Au soutien de ses prétentions, la société Au Comptoir Alpin fait valoir notamment que :
Préalablement à la saisine du juge des loyers, les dispositions de l'alinéa 1er de l'article L 145-57 du code de commerce ne sont pas applicables, les parties étant en cours de négociations aux fins d'une fixation amiable du loyer du bail renouvelé, la saisine de ce dernier matérialisant l'échec desdites négociations, de sorte que le premier juge ne pouvait, pour constater l'acquisition de la clause résolutoire, se fonder sur le montant du loyer ancien invoqué au titre d'un commandement de payer puisqu'il a été délivré antérieurement à la saisine du juge des loyers ;
Au jour de la délivrance des commandements de payer des 12 et 21 octobre 2020, la Sci du Roc de Fer ne pouvait se prévaloir d'aucun titre exécutoire ou d'un montant de loyer fixé par l'accord des parties, ni d'une saisine préalable du juge des loyers ;
Le bailleur qui ne s'est pas opposé à une demande en renouvellement du bail, de sorte que seuls des manquements postérieurs à ce renouvellement peuvent justifier la résiliation du nouveau bail, or, la Sci du Roc de Fer invoque dans ses commandements de payer délivrés les 12 et 21 octobre 2020 des loyers qui étaient échus lors du renouvellement du bail au 1er juillet 2020, en violation de l'article L 145-10 du code de commerce et de la jurisprudence qui y est associée ;
Par dernières écritures en date du 15 septembre 2023, régulièrement notifiées par voie de communication électronique, la Sci du Roc de Fer sollicite de la cour de :
- Confirmer le jugement en toutes ses dispositions ;
- Condamner la société Au Comptoir Alpin à lui payer une somme de 3 000 euros au titre de l'article 700 du code de procédure civile, concernant la présente procédure d'appel ;
- Condamner la société Au Comptoir Alpin aux entiers dépens.

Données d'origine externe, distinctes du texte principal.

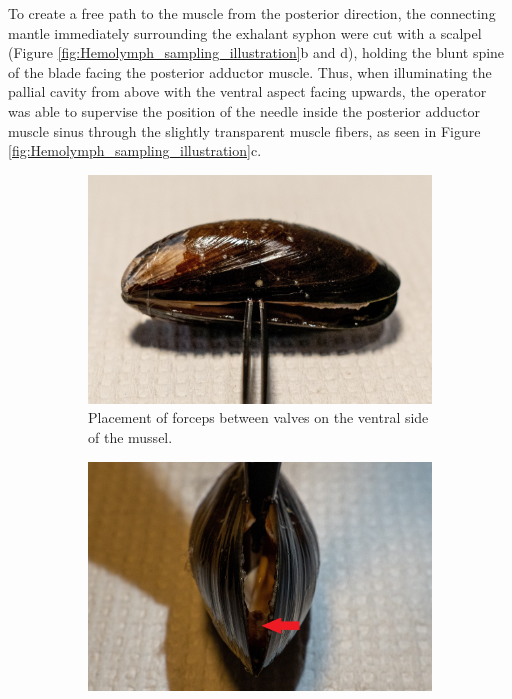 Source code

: To create a free path to the muscle from the posterior direction, the connecting mantle immediately surrounding the exhalant syphon were cut with a scalpel (Figure \ref{fig:Hemolymph_sampling_illustration}b and d), holding the blunt spine of the blade facing the posterior adductor muscle. Thus, when illuminating the pallial cavity from above with the ventral aspect facing upwards, the operator was able to supervise the position of the needle inside the posterior adductor muscle sinus through the slightly transparent muscle fibers, as seen in Figure \ref{fig:Hemolymph_sampling_illustration}c.

\begin{figure}[H]
    \centering
    \begin{subfigure}[b]{.45\textwidth}
        \centering
        \includegraphics[width=\textwidth]{figures/Sampling technique/forceps square color.jpg}
        \caption{Placement of forceps between valves on the ventral side of the mussel.}
        \label{sfig:a}
    \end{subfigure}
    \hfill
    \begin{subfigure}[b]{.45\textwidth}
        \centering
        \includegraphics[width=\textwidth]{figures/Sampling technique/uncut color 3495.jpg}

\end{subfigure}
\end{figure}
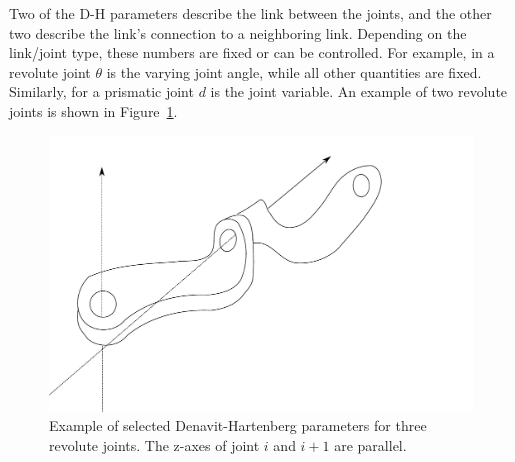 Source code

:Two of the D-H parameters describe the link between the joints, and the other two describe the link's connection to a neighboring link. Depending on the link/joint type, these numbers are fixed or can be controlled. For example, in a revolute joint $ \theta$ is the varying joint angle, while all other quantities are fixed.  Similarly, for a prismatic joint $ d$ is the joint variable. An example of two revolute joints is shown in Figure~\ref{fig:denavit}.

\begin{figure}
	\centering
		\includegraphics[width=\textwidth]{figs/denavit-hartenberg}
	\caption{Example of selected Denavit-Hartenberg parameters for three revolute joints. The z-axes of joint $i$ and $i+1$ are parallel.
	\label{fig:denavit}}
\end{figure}



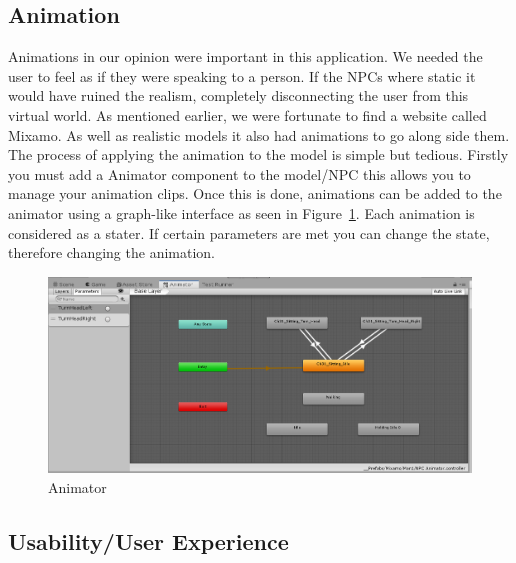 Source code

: \subsection{Animation}
Animations in our opinion were important in this application. We needed the user to feel as if they were speaking to a person. If the NPCs where static it would have ruined the realism, completely disconnecting the user from this virtual world. As mentioned earlier, we were fortunate to find a website called Mixamo. As well as realistic models it also had animations to go along side them. The process of applying the animation to the model is simple but tedious. Firstly you must add a Animator component to the model/NPC this allows you to manage your animation clips. Once this is done, animations can be added to the animator using a graph-like interface as seen in Figure~\ref{fig:anim}. Each animation is considered as a stater. If certain parameters are met you can change the state, therefore changing the animation.

\begin{figure}[!ht]
    \centering
    \includegraphics[width=1\textwidth]{Images/animator.PNG}
    \caption{Animator}
    \label{fig:anim}
\end{figure}

\subsection{Usability/User Experience}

Au soutien de ses prétentions, la Sci du Roc de Fer fait valoir notamment que :
Sur le prix du loyer, les parties ne s'étant pas accordées sur le montant du loyer renouvelé, le locataire est tenu de s'acquitter du loyer au prix ancien, conformément à l'article L.145-57 du code de commerce ;
Les commandements de payés sont fondés sur le bail initial qui vaut titre exécutoire et qui trouve à s'appliquer tant qu'aucune décision contraire sur le montant du loyer n'est définitive, conformément aux dispositions de l'article L.145-57 du code de commerce ;
Les commandements de payer visant la clause résolutoire, intervenus après le renouvellement du bail demeurent valables compte-tenu du fait que les graves manquements aux obligations du locataires ont perduré à la suite du renouvellement dudit bail ;
Sur le paiement annuel d'avance du loyer, les termes du contrat relatifs aux modalités de règlement du loyer sont sans ambiguïté.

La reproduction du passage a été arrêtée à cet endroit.